- [Task to carry out]
Copy every record exactly. Nothing may be skipped.

+++

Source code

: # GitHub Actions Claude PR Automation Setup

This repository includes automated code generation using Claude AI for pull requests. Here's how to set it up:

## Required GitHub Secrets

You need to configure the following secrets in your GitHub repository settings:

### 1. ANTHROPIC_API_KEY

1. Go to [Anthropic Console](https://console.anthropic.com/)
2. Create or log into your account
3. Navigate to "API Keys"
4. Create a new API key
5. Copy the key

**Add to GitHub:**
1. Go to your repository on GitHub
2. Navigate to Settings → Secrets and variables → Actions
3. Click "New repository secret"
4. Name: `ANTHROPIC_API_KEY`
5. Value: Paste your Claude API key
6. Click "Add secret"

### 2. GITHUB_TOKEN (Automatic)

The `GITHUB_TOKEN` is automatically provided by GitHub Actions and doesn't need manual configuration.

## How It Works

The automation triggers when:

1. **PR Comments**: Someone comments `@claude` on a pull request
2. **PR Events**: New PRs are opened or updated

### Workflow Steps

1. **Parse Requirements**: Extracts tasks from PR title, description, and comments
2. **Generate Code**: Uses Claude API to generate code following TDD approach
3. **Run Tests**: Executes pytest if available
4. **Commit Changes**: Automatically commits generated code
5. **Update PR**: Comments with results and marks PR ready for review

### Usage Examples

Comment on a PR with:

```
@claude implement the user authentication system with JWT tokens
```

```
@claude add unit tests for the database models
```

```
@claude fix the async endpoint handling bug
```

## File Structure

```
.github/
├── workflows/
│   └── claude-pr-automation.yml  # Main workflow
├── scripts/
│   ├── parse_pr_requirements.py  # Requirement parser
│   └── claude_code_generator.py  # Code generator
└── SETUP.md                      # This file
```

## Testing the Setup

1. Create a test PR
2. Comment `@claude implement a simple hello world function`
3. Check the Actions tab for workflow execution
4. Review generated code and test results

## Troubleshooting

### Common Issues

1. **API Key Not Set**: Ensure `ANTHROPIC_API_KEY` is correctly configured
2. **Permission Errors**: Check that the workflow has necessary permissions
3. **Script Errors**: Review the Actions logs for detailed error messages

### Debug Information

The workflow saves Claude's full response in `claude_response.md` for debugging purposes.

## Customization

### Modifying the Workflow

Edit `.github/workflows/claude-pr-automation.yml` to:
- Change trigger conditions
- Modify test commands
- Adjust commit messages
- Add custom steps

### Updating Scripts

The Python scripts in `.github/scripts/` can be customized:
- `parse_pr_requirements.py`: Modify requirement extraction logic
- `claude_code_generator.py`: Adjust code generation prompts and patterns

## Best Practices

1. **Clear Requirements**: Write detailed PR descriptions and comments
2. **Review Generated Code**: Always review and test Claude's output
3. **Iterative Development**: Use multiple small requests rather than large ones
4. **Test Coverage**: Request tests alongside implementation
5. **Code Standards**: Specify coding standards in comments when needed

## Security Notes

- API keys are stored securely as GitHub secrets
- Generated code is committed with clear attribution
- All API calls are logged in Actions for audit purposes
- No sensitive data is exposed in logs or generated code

+++

- [Completed task]
Source code

: # GitHub Actions Claude PR Automation Setup

This repository includes automated code generation using Claude AI for pull requests. Here's how to set it up:

## Required GitHub Secrets

You need to configure the following secrets in your GitHub repository settings:

### 1. ANTHROPIC_API_KEY

1. Go to [Anthropic Console](https://console.anthropic.com/)
2. Create or log into your account
3. Navigate to "API Keys"
4. Create a new API key
5. Copy the key

**Add to GitHub:**
1. Go to your repository on GitHub
2. Navigate to Settings → Secrets and variables → Actions
3. Click "New repository secret"
4. Name: `ANTHROPIC_API_KEY`
5. Value: Paste your Claude API key
6. Click "Add secret"

### 2. GITHUB_TOKEN (Automatic)

The `GITHUB_TOKEN` is automatically provided by GitHub Actions and doesn't need manual configuration.

## How It Works

The automation triggers when:

1. **PR Comments**: Someone comments `@claude` on a pull request
2. **PR Events**: New PRs are opened or updated

### Workflow Steps

1. **Parse Requirements**: Extracts tasks from PR title, description, and comments
2. **Generate Code**: Uses Claude API to generate code following TDD approach
3. **Run Tests**: Executes pytest if available
4. **Commit Changes**: Automatically commits generated code
5. **Update PR**: Comments with results and marks PR ready for review

### Usage Examples

Comment on a PR with:

```
@claude implement the user authentication system with JWT tokens
```

```
@claude add unit tests for the database models
```

```
@claude fix the async endpoint handling bug
```

## File Structure

```
.github/
├── workflows/
│   └── claude-pr-automation.yml  # Main workflow
├── scripts/
│   ├── parse_pr_requirements.py  # Requirement parser
│   └── claude_code_generator.py  # Code generator
└── SETUP.md                      # This file
```

## Testing the Setup

1. Create a test PR
2. Comment `@claude implement a simple hello world function`
3. Check the Actions tab for workflow execution
4. Review generated code and test results

## Troubleshooting

### Common Issues

1. **API Key Not Set**: Ensure `ANTHROPIC_API_KEY` is correctly configured
2. **Permission Errors**: Check that the workflow has necessary permissions
3. **Script Errors**: Review the Actions logs for detailed error messages

### Debug Information

The workflow saves Claude's full response in `claude_response.md` for debugging purposes.

## Customization

### Modifying the Workflow

Edit `.github/workflows/claude-pr-automation.yml` to:
- Change trigger conditions
- Modify test commands
- Adjust commit messages
- Add custom steps

### Updating Scripts

The Python scripts in `.github/scripts/` can be customized:
- `parse_pr_requirements.py`: Modify requirement extraction logic
- `claude_code_generator.py`: Adjust code generation prompts and patterns

## Best Practices

1. **Clear Requirements**: Write detailed PR descriptions and comments
2. **Review Generated Code**: Always review and test Claude's output
3. **Iterative Development**: Use multiple small requests rather than large ones
4. **Test Coverage**: Request tests alongside implementation
5. **Code Standards**: Specify coding standards in comments when needed

## Security Notes

- API keys are stored securely as GitHub secrets
- Generated code is committed with clear attribution
- All API calls are logged in Actions for audit purposes
- No sensitive data is exposed in logs or generated code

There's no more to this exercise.